KR101088035B1 - Control apparatus for displaying the 3D moving pictures - Google Patents

Abstract

An object of the present invention is to feel a three-dimensional feeling while alleviating side effects, such as headaches, nausea or dizziness caused by watching 3D stereoscopic video, especially when watching a video. According to an aspect of the present invention, there is provided a data source providing unit providing a data source synchronized with a video and the video and including variable filtering information of a video for controlling fatigue that a viewer may feel while watching the video; A data decoder configured to decode data of the data source, a video decoder to decode a video of the data source, an audio decoder to decode audio of the data source, and the data source in which filtering is set according to the variable filtering information. A variable filter for filtering the video for a corresponding section of the video output unit, a video output unit for outputting the video filtered by the variable filter, and an audio output unit for outputting audio from the audio decoder; And a user interface for receiving a command of using or not using the variable filter and providing a command to the variable filter.

Description

Control apparatus for displaying the 3D moving pictures}

The present invention relates to a video display control device to alleviate the fatigue and physical side effects that viewers may feel when watching a video, especially 3D video, and more particularly, by using a variable filter synchronized with time in 3D video. The present invention relates to a video display control device that can alleviate fatigue.
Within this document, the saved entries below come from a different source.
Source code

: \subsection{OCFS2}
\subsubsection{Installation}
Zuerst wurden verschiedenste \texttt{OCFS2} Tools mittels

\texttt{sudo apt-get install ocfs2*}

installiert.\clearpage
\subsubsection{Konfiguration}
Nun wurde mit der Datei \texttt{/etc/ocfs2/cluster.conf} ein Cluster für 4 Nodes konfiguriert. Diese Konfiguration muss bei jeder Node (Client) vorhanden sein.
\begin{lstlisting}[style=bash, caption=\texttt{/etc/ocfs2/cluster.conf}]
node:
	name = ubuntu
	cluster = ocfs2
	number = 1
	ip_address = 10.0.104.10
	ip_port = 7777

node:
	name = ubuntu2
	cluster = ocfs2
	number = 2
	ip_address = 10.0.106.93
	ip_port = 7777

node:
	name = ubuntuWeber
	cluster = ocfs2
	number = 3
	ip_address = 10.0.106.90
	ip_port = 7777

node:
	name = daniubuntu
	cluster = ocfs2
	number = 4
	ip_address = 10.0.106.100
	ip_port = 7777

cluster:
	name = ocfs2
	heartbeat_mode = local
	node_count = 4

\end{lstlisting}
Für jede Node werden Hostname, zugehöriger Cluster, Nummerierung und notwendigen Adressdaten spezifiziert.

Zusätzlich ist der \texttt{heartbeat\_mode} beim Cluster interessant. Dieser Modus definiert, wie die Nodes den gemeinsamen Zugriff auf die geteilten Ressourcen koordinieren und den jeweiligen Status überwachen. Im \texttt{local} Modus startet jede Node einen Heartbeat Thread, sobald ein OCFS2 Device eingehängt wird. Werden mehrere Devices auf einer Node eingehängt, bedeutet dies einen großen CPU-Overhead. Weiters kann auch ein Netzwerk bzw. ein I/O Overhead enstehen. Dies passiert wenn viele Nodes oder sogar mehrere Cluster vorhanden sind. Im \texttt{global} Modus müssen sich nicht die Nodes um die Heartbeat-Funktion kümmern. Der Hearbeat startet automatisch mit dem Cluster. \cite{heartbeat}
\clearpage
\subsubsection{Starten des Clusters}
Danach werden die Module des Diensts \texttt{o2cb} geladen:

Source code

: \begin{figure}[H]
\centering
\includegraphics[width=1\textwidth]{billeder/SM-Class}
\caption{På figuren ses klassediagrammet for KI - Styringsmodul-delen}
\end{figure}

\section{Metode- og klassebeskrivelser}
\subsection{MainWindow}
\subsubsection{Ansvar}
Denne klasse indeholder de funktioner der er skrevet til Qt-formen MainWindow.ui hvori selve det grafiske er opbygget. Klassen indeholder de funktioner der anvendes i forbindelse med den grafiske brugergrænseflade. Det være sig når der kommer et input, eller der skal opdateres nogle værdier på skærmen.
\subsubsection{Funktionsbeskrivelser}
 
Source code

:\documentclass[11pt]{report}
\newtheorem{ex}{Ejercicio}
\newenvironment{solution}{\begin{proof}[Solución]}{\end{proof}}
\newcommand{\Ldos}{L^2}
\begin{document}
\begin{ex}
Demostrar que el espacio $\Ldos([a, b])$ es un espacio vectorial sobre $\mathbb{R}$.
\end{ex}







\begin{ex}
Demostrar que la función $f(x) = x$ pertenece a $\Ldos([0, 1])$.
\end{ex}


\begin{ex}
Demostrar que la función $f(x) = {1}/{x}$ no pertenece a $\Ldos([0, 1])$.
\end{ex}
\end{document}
Recently, interest in 3D stereoscopic movies has exploded in the field of film and broadcasting.

Although there are many factors that make a person feel three-dimensional, parallax between both eyes is the most important factor to make three-dimensional feeling. As such, the technologies developed to allow a user to feel a stereoscopic sense of an image through binocular disparity are a stereoscopic stereoscopic technique and a multi-view stereoscopic technique.

Currently, the technology mainly used for 3D stereoscopic video is a binocular stereoscopic technology, and the binocular stereoscopic technology is divided into a glasses method and a glasses-free method depending on whether a user needs to wear special glasses. Glasses methods include polarized glasses and shuttered glasses. The glasses-free method includes a lenticular method using a film having a fine vertical wrinkle and a Parallax Barrier method using a vertical blocking line.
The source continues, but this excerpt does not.